(Saved data entries)
.....
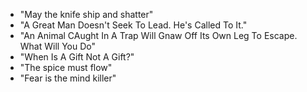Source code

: * "May the knife ship and shatter"
* "A Great Man Doesn't Seek To Lead. He's Called To It."
* "An Animal CAught In A Trap Will Gnaw Off Its Own Leg To Escape. What Will You Do"
* "When Is A Gift Not A Gift?"
* "The spice must flow"
* "Fear is the mind killer"
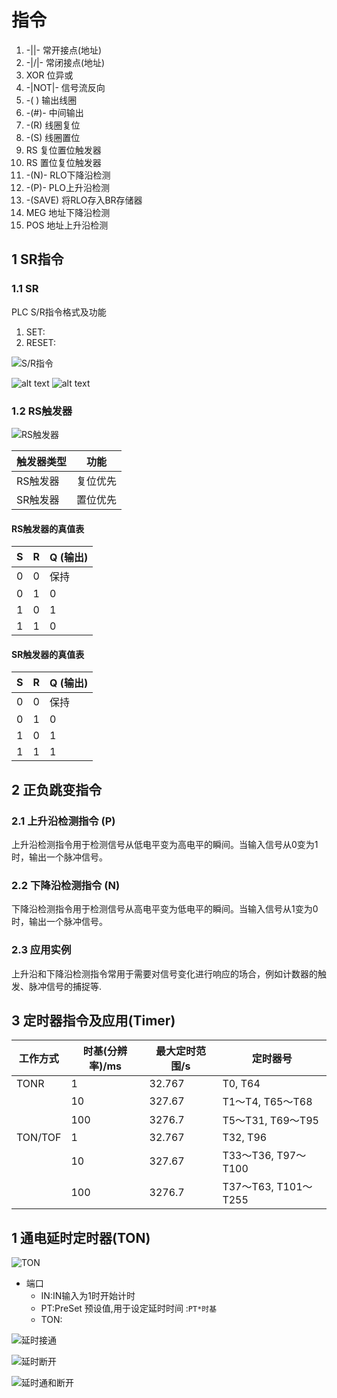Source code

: # 指令

1. -||- 常开接点(地址)
2. -|/|- 常闭接点(地址)
3. XOR 位异或
4. -|NOT|- 信号流反向
5. -( ) 输出线圈
6. -(#)- 中间输出
7. -(R) 线圈复位
8. -(S) 线圈置位
9. RS 复位置位触发器
10. RS 置位复位触发器
11. -(N)- RLO下降沿检测
12. -(P)- PLO上升沿检测
13. -(SAVE) 将RLO存入BR存储器
14. MEG 地址下降沿检测
15. POS 地址上升沿检测

## 1 SR指令

### 1.1 SR

PLC S/R指令格式及功能

1. SET:
2. RESET:

![S/R指令](image.png)

![alt text](image-1.png)
![alt text](image-2.png)

### 1.2 RS触发器

![RS触发器](image-3.png)

| 触发器类型 | 功能     |
| ---------- | -------- |
| RS触发器   | 复位优先 |
| SR触发器   | 置位优先 |

#### RS触发器的真值表

| S   | R   | Q (输出) |
| --- | --- | -------- |
| 0   | 0   | 保持     |
| 0   | 1   | 0        |
| 1   | 0   | 1        |
| 1   | 1   | 0        |

#### SR触发器的真值表

| S   | R   | Q (输出) |
| --- | --- | -------- |
| 0   | 0   | 保持     |
| 0   | 1   | 0        |
| 1   | 0   | 1        |
| 1   | 1   | 1        |

## 2 正负跳变指令

### 2.1 上升沿检测指令 (P)

上升沿检测指令用于检测信号从低电平变为高电平的瞬间。当输入信号从0变为1时，输出一个脉冲信号。

### 2.2 下降沿检测指令 (N)

下降沿检测指令用于检测信号从高电平变为低电平的瞬间。当输入信号从1变为0时，输出一个脉冲信号。

### 2.3 应用实例

上升沿和下降沿检测指令常用于需要对信号变化进行响应的场合，例如计数器的触发、脉冲信号的捕捉等.

## 3 定时器指令及应用(Timer)

| 工作方式 | 时基(分辨率)/ms | 最大定时范围/s | 定时器号             |
| -------- | --------------- | -------------- | -------------------- |
| TONR     | 1               | 32.767         | T0, T64              |
|          | 10              | 327.67         | T1～T4, T65～T68     |
|          | 100             | 3276.7         | T5～T31, T69～T95    |
| TON/TOF  | 1               | 32.767         | T32, T96             |
|          | 10              | 327.67         | T33～T36, T97～T100  |
|          | 100             | 3276.7         | T37～T63, T101～T255 |

## 1 通电延时定时器(TON)

![TON](image-4.png)

- 端口
  - IN:IN输入为1时开始计时
  - PT:PreSet 预设值,用于设定延时时间 :`PT*时基`
  - TON:


![延时接通](image-5.png)

![延时断开](image-6.png)

![延时通和断开](image-7.png)

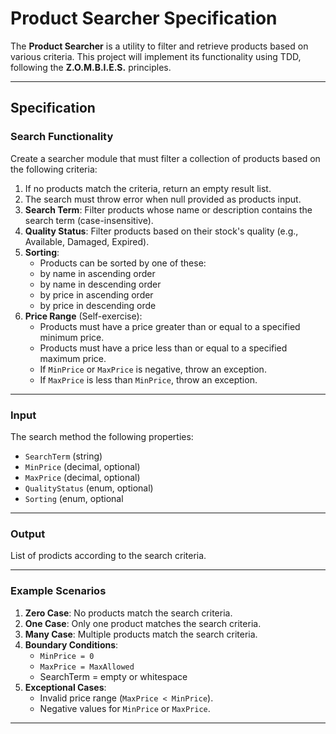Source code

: # Product Searcher Specification

The **Product Searcher** is a utility to filter and retrieve products based on various criteria. This project will implement its functionality using TDD, following the **Z.O.M.B.I.E.S.** principles.

---

## Specification

### **Search Functionality**

Create a searcher module that must filter a collection of products based on the following criteria:

1. If no products match the criteria, return an empty result list.
1. The search must throw error when null provided as products input.
1. **Search Term**: Filter products whose name or description contains the search term (case-insensitive).
1. **Quality Status**: Filter products based on their stock's quality (e.g., Available, Damaged, Expired).
1. **Sorting**:
   - Products can be sorted by one of these:
	- by name in ascending order
	- by name in descending order
    - by price in ascending order
	- by price in descending orde
1. **Price Range** (Self-exercise):
   - Products must have a price greater than or equal to a specified minimum price.
   - Products must have a price less than or equal to a specified maximum price.
   - If `MinPrice` or `MaxPrice` is negative, throw an exception.
   - If `MaxPrice` is less than `MinPrice`, throw an exception.

---

### **Input**

The search method the following properties:
- `SearchTerm` (string)
- `MinPrice` (decimal, optional)
- `MaxPrice` (decimal, optional)
- `QualityStatus` (enum, optional)
- `Sorting` (enum, optional

---

### **Output**

List of prodicts according to the search criteria.


---

### **Example Scenarios**

1. **Zero Case**: No products match the search criteria.
2. **One Case**: Only one product matches the search criteria.
3. **Many Case**: Multiple products match the search criteria.
4. **Boundary Conditions**:
   - `MinPrice = 0`
   - `MaxPrice = MaxAllowed`
   - SearchTerm = empty or whitespace
5. **Exceptional Cases**:
   - Invalid price range (`MaxPrice < MinPrice`).
   - Negative values for `MinPrice` or `MaxPrice`.

---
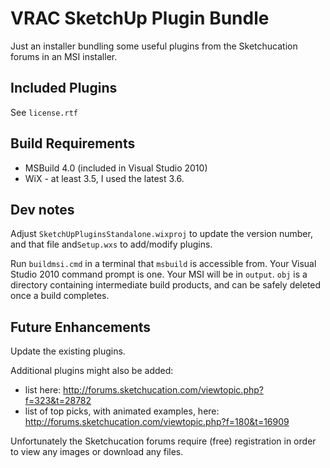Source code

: # VRAC SketchUp Plugin Bundle

Just an installer bundling some useful plugins from the Sketchucation forums in an MSI installer.

## Included Plugins

See `license.rtf`

## Build Requirements

- MSBuild 4.0 (included in Visual Studio 2010)
- WiX - at least 3.5, I used the latest 3.6.

## Dev notes

Adjust `SketchUpPluginsStandalone.wixproj` to update the version number, and that file and`Setup.wxs` to add/modify plugins.

Run `buildmsi.cmd` in a terminal that `msbuild` is accessible from. Your Visual Studio 2010 command prompt is one. Your MSI will be in `output`. `obj` is a directory containing intermediate build products, and can be safely deleted once a build completes.

## Future Enhancements

Update the existing plugins.

Additional plugins might also be added:

- list here: <http://forums.sketchucation.com/viewtopic.php?f=323&t=28782>
- list of top picks, with animated examples, here: <http://forums.sketchucation.com/viewtopic.php?f=180&t=16909>

Unfortunately the Sketchucation forums require (free) registration in order to view any images or download any files.
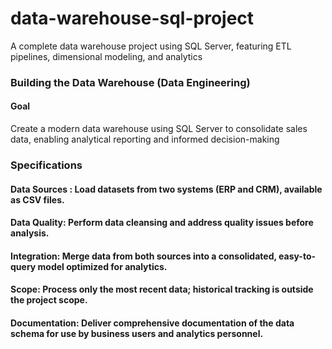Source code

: # data-warehouse-sql-project
A complete data warehouse project using SQL Server, featuring ETL pipelines, dimensional modeling, and analytics
### Building the Data Warehouse (Data Engineering)

#### Goal
Create a modern data warehouse using SQL Server to consolidate sales data, enabling analytical reporting and informed decision-making

### Specifications
#### Data Sources : Load datasets from two systems (ERP and CRM), available as CSV files.
#### Data Quality: Perform data cleansing and address quality issues before analysis.
#### Integration: Merge data from both sources into a consolidated, easy-to-query model optimized for analytics.
#### Scope: Process only the most recent data; historical tracking is outside the project scope.
#### Documentation: Deliver comprehensive documentation of the data schema for use by business users and analytics personnel.

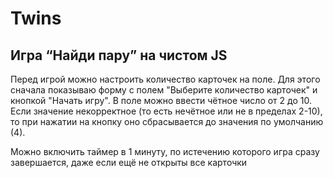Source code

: # Twins
## Игра “Найди пару” на  чистом JS

Перед игрой можно настроить количество карточек на поле.
Для этого сначала показываю форму с полем "Выберите количество карточек" и кнопкой "Начать игру". 
В поле можно ввести чётное число от 2 до 10. 
Если значение некорректное (то есть нечётное или не в пределах 2-10), то при нажатии на кнопку оно сбрасывается до значения по умолчанию (4).

Можно включить таймер в 1 минуту, по истечению которого игра сразу завершается, даже если ещё не открыты все карточки
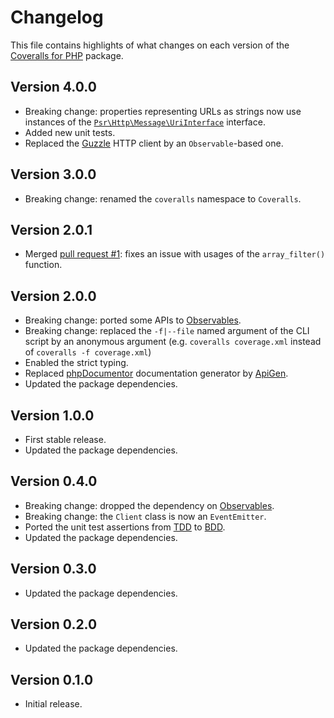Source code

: # Changelog
This file contains highlights of what changes on each version of the [Coveralls for PHP](https://github.com/cedx/coveralls.php) package.

## Version 4.0.0
- Breaking change: properties representing URLs as strings now use instances of the [`Psr\Http\Message\UriInterface`](http://www.php-fig.org/psr/psr-7/#35-psrhttpmessageuriinterface) interface.
- Added new unit tests.
- Replaced the [Guzzle](http://docs.guzzlephp.org) HTTP client by an `Observable`-based one.

## Version 3.0.0
- Breaking change: renamed the `coveralls` namespace to `Coveralls`.

## Version 2.0.1
- Merged [pull request #1](https://github.com/cedx/coveralls.php/pull/1): fixes an issue with usages of the `array_filter()` function.

## Version 2.0.0
- Breaking change: ported some APIs to [Observables](http://reactivex.io/intro.html).
- Breaking change: replaced the `-f|--file` named argument of the CLI script by an anonymous argument (e.g. `coveralls coverage.xml` instead of `coveralls -f coverage.xml`)
- Enabled the strict typing.
- Replaced [phpDocumentor](https://www.phpdoc.org) documentation generator by [ApiGen](https://github.com/ApiGen/ApiGen).
- Updated the package dependencies.

## Version 1.0.0
- First stable release.
- Updated the package dependencies.

## Version 0.4.0
- Breaking change: dropped the dependency on [Observables](http://reactivex.io/intro.html).
- Breaking change: the `Client` class is now an `EventEmitter`.
- Ported the unit test assertions from [TDD](https://en.wikipedia.org/wiki/Test-driven_development) to [BDD](https://en.wikipedia.org/wiki/Behavior-driven_development).
- Updated the package dependencies.

## Version 0.3.0
- Updated the package dependencies.

## Version 0.2.0
- Updated the package dependencies.

## Version 0.1.0
- Initial release.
.....
Give again, word for word, every line from the top of the data above to the line holding "12. -(P)- PLO上升沿检测", inclusive, with the pictures left out.

> [Answer to the exercise]:
Source code

: * "May the knife ship and shatter"
* "A Great Man Doesn't Seek To Lead. He's Called To It."
* "An Animal CAught In A Trap Will Gnaw Off Its Own Leg To Escape. What Will You Do"
* "When Is A Gift Not A Gift?"
* "The spice must flow"
* "Fear is the mind killer"
Source code

: # 指令

1. -||- 常开接点(地址)
2. -|/|- 常闭接点(地址)
3. XOR 位异或
4. -|NOT|- 信号流反向
5. -( ) 输出线圈
6. -(#)- 中间输出
7. -(R) 线圈复位
8. -(S) 线圈置位
9. RS 复位置位触发器
10. RS 置位复位触发器
11. -(N)- RLO下降沿检测
12. -(P)- PLO上升沿检测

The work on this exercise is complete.